As previously disclosed, on November 9, 2012, Titanium Metals Corporation, a Delaware corporation (the Company), Precision
Castparts Corp. (Parent) and ELIT Acquisition Sub Corp. (Purchaser), a wholly owned subsidiary of Parent, entered into an Agreement and Plan of Merger (the Merger Agreement). Pursuant to the Merger Agreement, and
upon the terms and subject to the conditions thereof, Purchaser commenced a tender offer to purchase all outstanding shares of the common stock of the Company (the Shares) at a price of $16.50 per Share, net to the seller in cash,
without interest thereon and less any required withholding of taxes, upon the terms and subject to the conditions set forth in the Offer to Purchase dated November 20, 2012 (as amended or supplemented, the Offer to Purchase), and the
related Letter of Transmittal (which, together with the Offer to Purchase, constituted the Offer).
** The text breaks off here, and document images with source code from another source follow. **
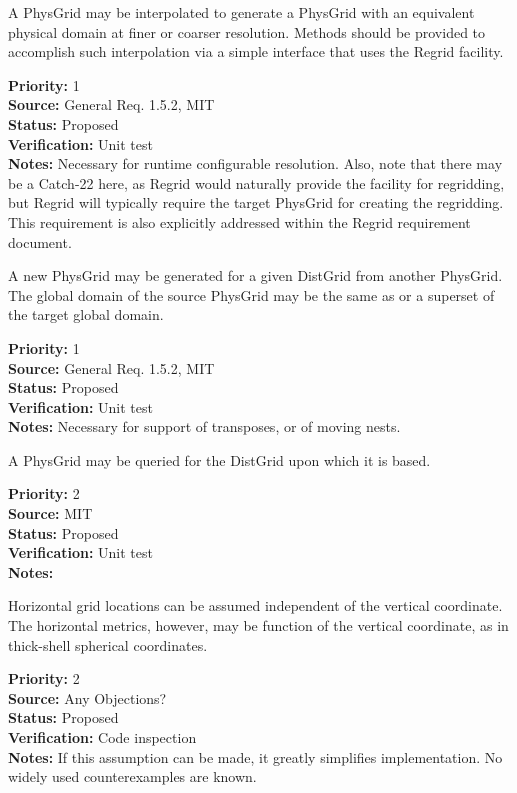 A PhysGrid may be interpolated to generate a PhysGrid with an equivalent physical
domain at finer or coarser resolution.  Methods should be provided to accomplish such
interpolation via a simple interface that uses the Regrid facility.
\begin{reqlist}
{\bf Priority:} 1 \\
{\bf Source:} General Req. 1.5.2, MIT \\
{\bf Status:} Proposed \\
{\bf Verification:} Unit test\\
{\bf Notes:} Necessary for runtime configurable resolution.  Also, note that 
there may be a Catch-22 here, as Regrid would naturally provide the facility
for regridding, but Regrid will typically require the target PhysGrid for
creating the regridding.  This requirement is also explicitly addressed within the
Regrid requirement document.
\end{reqlist}

A new PhysGrid may be generated for a given DistGrid from another PhysGrid.
The global domain of the source PhysGrid may be the same as or a superset of
the target global domain.
\begin{reqlist}
{\bf Priority:} 1 \\
{\bf Source:} General Req. 1.5.2, MIT \\
{\bf Status:} Proposed \\
{\bf Verification:} Unit test\\
{\bf Notes:} Necessary for support of transposes, or of moving nests.
\end{reqlist}

A PhysGrid may be queried for the DistGrid upon which it is based.
\begin{reqlist}
{\bf Priority:} 2 \\
{\bf Source:}  MIT\\
{\bf Status:} Proposed \\
{\bf Verification:} Unit test \\
{\bf Notes:} 
\end{reqlist}

Horizontal grid locations can be assumed independent of the vertical coordinate.
The horizontal metrics, however, may be function of the vertical coordinate, as
in thick-shell spherical coordinates.
\begin{reqlist}
{\bf Priority:} 2 \\
{\bf Source:} Any Objections? \\
{\bf Status:} Proposed \\
{\bf Verification:} Code inspection\\
{\bf Notes:} If this assumption can be made, it greatly simplifies implementation.
No widely used counterexamples are known.
\end{reqlist}

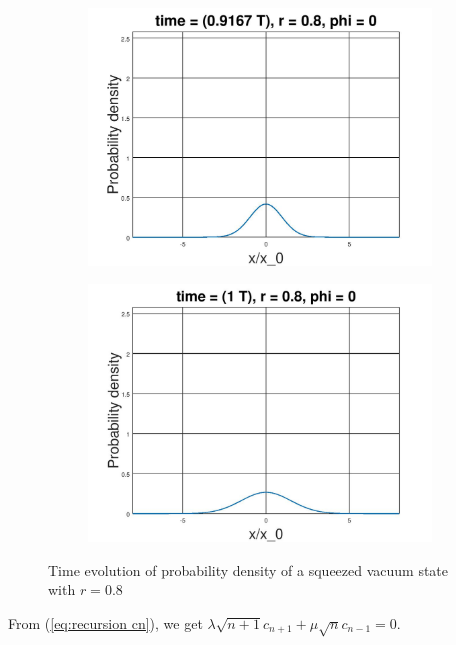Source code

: \documentclass[12pt, twoside]{article}
\begin{document}
\begin{figure}[h!]
\begin{subfigure}[h!]{0.3\linewidth}
	\end{subfigure}
	\begin{subfigure}[h!]{0.3\linewidth}
		\includegraphics[width=\linewidth]{graphs/squeezed_vacuum/11.jpg}
	\end{subfigure}
	\begin{subfigure}[h!]{0.3\linewidth}
		\includegraphics[width=\linewidth]{graphs/squeezed_vacuum/12.jpg}
	\end{subfigure}
	\caption{Time evolution of probability density of a squeezed vacuum state with $r=0.8$}
\end{figure}

From (\ref{eq:recursion cn}), we get $\lambda \sqrt{n+1}c_{n+1} + \mu \sqrt{n} c_{n-1} = 0$. 
\end{document}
The Offer, as extended, expired at 5:00 p.m., New York City time, on December 20, 2012. Following the acceptance of Shares by Purchaser,
the Company became a subsidiary of Parent.
Following the expiration of the Offer, Purchaser commenced a subsequent offering
period of the Offer to acquire all remaining untendered Shares, which expired at 5:00 p.m., New York City time, on January 4, 2013. Based on the information provided by the depositary for the Offer, Purchaser accepted for payment a total of
7,711,288 Shares that were validly tendered in the subsequent offering period of the Offer, representing approximately 4.4% of the Companys outstanding Shares. Together with the Shares purchased in the initial offering period, as of January 4,
2013, Purchaser owned a total of 158,231,903 Shares, representing approximately 90.4% of the outstanding Shares.
Based on the
per Share price and the number of Shares validly tendered and accepted for payment at the expiration of the subsequent offering period of the Offer, the value of the Shares purchased by Purchaser in connection with the subsequent offering period of
the Offer was $127,236,252. Parent funded the purchase of the tendered Shares from the proceeds of its previously announced $3.0 billion note offering pursuant to an Underwriting Agreement, dated December 17, 2012, with the several underwriters
named therein, for whom Citigroup Global Markets Inc., Merrill Lynch, Pierce, Fenner & Smith Incorporated and Wells Fargo Securities, LLC acted as representatives.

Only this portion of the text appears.